4. Mix 2.5 µL of plasma with 2.5 µL of thrombin in a separate tube. Quickly place 2.5 µL of this mixture over and around the slice and pipet up and down gently to mix it (Figure 4B).
   NOTE: The plasma will clot within 10-15 s, so this must be done quickly. If slice adhesion is a problem, mix 5 µL plasma with 5 µL thrombin and use 4-5 µL on the slice, removing some after mixing so that the slice lies flat on the coverslip.
5. Remove the clear plastic covering from the exposed side of the silicone rubber adhesive previously affixed to a roller tube and place the coverslip with the brain slice onto the adhesive aligning the slice within the hole (Figure 4C).

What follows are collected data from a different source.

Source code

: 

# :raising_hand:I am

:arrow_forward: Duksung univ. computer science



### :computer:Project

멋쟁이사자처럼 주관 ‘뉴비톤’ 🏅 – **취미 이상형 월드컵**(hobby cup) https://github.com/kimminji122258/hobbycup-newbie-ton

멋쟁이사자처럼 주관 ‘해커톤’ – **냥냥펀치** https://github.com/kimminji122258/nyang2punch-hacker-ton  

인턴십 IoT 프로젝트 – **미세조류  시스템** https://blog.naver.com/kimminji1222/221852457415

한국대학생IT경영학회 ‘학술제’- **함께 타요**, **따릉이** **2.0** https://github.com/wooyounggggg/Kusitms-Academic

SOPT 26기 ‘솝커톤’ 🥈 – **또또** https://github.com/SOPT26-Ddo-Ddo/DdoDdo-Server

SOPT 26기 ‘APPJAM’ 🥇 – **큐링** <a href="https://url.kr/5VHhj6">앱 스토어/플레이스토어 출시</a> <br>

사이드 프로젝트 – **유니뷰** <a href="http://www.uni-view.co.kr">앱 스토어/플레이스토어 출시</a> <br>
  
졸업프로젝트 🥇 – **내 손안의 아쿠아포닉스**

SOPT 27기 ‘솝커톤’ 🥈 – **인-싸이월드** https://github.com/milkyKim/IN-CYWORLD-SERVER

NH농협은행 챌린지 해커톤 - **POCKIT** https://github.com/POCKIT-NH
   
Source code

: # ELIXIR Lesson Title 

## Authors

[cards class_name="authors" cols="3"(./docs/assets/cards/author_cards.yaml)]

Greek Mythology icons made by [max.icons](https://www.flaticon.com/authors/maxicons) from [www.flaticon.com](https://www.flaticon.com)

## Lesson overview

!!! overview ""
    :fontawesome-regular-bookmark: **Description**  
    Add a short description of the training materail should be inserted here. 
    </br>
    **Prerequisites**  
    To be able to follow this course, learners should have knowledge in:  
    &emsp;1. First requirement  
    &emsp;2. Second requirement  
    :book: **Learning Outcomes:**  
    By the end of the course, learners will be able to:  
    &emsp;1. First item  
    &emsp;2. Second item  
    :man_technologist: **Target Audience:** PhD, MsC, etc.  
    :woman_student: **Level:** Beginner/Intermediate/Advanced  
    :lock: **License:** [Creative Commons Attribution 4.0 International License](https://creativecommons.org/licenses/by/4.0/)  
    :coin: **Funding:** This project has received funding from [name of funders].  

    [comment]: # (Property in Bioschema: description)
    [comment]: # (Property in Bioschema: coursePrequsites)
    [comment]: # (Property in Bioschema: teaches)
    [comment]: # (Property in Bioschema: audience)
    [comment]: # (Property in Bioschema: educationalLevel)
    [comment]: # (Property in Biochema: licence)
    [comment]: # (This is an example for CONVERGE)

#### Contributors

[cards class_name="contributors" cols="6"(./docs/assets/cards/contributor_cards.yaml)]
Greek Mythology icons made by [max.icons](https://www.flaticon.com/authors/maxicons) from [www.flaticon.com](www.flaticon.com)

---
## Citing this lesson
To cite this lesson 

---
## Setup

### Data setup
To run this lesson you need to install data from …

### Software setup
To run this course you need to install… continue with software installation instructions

6. To ensure adhesion, apply soft, even pressure to the coverslip with the thumb by pressing the coverslip down evenly and holding it for about 1 min while transferring it to the biological safety cabinet.
7. In a biological safety cabinet, add 0.8 mL of complete Neurobasal A culture medium (Table of Materials) to each tube (Figure 4D).
8. Flow a 5% CO₂/95% air mixture through a sterile cotton-plugged Pasteur pipette held securely by a clamp. Flush the roller tube with the gas mixture and rapidly cap the tube as it is withdrawn from around the pipette.
9. Label the tubes with the slice number and rack number. Insert tubes into a roller rack, ensuring they are geometrically balanced. If there is an odd number of tubes, add tubes to balance.
10. Place the racks in a 35 °C roller incubator with rollers turning the roller rack at about 10-13 Revolutions Per Hour (RPH) (Figure 4E). To keep the medium in the bottom of the tubes, tilt the incubator back approximately 5° by raising its front on a board.